Don’t despair, help is at hand! We list the various relief initiatives announced to date. The list will change, as will the details of and processes for accessing each initiative, but be aware of, and take advantage of, the assistance that is out there – or will be out there shortly.

The President, telling the nation that “We will prioritise the lives and livelihoods of our people above all else, and will use all of the measures that are within our power to protect them from the economic consequences of this pandemic”, has announced a variety of initiatives to assist SMMEs (Small, Medium and Micro-Enterprises) that will need assistance in surviving the three week lockdown and economic disruptions flowing from the COVID-19 coronavirus.

Please note these are new initiatives, so expect delays, changes to schemes, new proposals and differing interpretations.  Everyone’s patience will be tested!

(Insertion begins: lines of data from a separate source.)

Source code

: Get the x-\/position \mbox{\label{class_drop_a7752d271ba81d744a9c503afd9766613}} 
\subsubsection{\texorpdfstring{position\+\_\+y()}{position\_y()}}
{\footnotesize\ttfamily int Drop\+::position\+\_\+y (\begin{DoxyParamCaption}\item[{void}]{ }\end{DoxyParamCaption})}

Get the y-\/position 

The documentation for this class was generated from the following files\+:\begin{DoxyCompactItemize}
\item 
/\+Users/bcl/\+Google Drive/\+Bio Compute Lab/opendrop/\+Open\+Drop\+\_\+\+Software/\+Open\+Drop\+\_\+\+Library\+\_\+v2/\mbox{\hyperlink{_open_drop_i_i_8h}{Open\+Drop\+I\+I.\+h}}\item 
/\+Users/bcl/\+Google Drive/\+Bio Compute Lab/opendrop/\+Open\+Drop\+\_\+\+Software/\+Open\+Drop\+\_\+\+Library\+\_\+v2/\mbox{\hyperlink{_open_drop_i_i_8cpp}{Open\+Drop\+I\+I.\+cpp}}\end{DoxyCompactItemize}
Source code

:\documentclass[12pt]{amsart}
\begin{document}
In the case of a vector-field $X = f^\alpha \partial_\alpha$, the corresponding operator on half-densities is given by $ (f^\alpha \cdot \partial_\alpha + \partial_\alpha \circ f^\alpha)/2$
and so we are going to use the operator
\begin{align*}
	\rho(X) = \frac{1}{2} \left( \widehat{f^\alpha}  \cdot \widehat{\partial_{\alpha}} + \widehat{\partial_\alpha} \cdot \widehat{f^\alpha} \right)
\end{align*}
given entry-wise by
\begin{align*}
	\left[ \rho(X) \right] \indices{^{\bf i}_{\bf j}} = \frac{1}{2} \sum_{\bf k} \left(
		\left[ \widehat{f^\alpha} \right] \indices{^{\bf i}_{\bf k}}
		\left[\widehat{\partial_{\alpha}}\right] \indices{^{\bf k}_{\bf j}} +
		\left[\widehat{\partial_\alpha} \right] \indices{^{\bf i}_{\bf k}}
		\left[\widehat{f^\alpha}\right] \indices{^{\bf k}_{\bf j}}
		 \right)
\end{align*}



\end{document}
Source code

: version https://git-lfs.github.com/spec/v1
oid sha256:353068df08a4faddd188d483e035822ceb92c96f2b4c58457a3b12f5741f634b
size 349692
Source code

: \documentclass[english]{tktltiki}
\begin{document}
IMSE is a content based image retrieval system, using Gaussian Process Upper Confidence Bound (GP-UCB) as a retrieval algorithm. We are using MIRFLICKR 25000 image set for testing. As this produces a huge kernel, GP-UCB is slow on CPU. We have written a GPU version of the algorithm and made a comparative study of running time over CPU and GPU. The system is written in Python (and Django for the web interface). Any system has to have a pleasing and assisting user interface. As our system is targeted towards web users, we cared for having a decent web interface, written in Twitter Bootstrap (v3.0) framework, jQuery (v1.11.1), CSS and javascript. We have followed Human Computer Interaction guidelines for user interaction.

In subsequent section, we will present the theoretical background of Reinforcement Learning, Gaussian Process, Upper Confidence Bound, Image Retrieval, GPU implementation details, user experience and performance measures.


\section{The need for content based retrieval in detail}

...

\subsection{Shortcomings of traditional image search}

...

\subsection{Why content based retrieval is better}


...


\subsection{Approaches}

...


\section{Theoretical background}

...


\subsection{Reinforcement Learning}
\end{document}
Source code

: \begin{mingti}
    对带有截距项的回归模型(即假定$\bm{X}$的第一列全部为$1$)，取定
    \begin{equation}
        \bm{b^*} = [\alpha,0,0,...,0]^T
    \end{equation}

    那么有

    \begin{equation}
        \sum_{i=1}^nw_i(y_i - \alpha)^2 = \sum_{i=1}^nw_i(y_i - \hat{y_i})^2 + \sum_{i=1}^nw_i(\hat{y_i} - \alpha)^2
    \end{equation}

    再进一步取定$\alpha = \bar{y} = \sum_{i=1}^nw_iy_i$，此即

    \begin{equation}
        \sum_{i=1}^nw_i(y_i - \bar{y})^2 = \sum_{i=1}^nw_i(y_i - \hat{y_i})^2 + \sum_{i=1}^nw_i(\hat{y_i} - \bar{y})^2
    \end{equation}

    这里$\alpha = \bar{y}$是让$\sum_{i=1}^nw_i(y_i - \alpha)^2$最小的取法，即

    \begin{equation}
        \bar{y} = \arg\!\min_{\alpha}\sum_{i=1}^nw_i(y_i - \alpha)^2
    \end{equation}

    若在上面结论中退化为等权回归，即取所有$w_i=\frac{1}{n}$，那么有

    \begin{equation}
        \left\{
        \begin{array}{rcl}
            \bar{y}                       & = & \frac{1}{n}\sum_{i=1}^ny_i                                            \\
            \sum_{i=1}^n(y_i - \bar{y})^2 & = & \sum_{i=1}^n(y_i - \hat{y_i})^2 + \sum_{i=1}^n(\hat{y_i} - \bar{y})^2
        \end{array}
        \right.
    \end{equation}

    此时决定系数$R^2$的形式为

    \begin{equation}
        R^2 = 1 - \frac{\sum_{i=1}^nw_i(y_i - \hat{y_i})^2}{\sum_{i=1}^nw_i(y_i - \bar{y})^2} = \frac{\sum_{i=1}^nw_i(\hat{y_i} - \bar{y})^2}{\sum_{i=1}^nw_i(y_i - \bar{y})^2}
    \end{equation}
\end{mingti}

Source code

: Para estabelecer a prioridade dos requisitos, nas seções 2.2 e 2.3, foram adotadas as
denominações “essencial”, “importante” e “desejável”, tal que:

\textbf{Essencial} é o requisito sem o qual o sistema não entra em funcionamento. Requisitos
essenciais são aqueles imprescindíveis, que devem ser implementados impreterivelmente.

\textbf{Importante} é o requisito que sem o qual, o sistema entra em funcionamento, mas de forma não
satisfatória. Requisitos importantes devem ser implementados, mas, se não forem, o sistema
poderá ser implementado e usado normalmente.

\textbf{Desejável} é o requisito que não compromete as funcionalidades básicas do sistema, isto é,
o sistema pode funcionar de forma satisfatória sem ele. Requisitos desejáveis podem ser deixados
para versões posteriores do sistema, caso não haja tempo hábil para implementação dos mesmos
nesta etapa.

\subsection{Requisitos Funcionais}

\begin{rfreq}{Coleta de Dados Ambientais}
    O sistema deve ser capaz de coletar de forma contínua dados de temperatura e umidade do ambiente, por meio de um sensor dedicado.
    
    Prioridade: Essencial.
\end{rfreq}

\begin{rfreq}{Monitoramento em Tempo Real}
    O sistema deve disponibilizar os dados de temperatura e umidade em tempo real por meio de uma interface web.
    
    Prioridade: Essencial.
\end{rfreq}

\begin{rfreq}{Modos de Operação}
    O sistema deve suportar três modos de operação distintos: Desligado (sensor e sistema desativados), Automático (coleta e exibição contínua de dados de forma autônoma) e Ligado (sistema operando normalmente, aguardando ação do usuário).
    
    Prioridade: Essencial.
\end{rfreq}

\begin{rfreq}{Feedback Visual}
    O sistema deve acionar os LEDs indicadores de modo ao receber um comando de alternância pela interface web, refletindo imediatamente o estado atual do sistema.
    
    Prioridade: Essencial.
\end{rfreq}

Some of the announced measures discussed below still need to be enacted and may be different when they are finalized.  Expect ongoing changes and keep Googling for ongoing lists of proposed and implemented avenues of business relief.

1st: UIF Money

The UIF has an estimated surplus of R180 billion and this is the logical first port of call when looking at incentives, especially as money given by the UIF is not a loan, and thus doesn’t have to be repaid. There are two routes to access this money – using the traditional UIF method (National Disaster Benefit) or making use of the new Temporary Employer/Employee Relief Scheme (TERS) which is discussed below.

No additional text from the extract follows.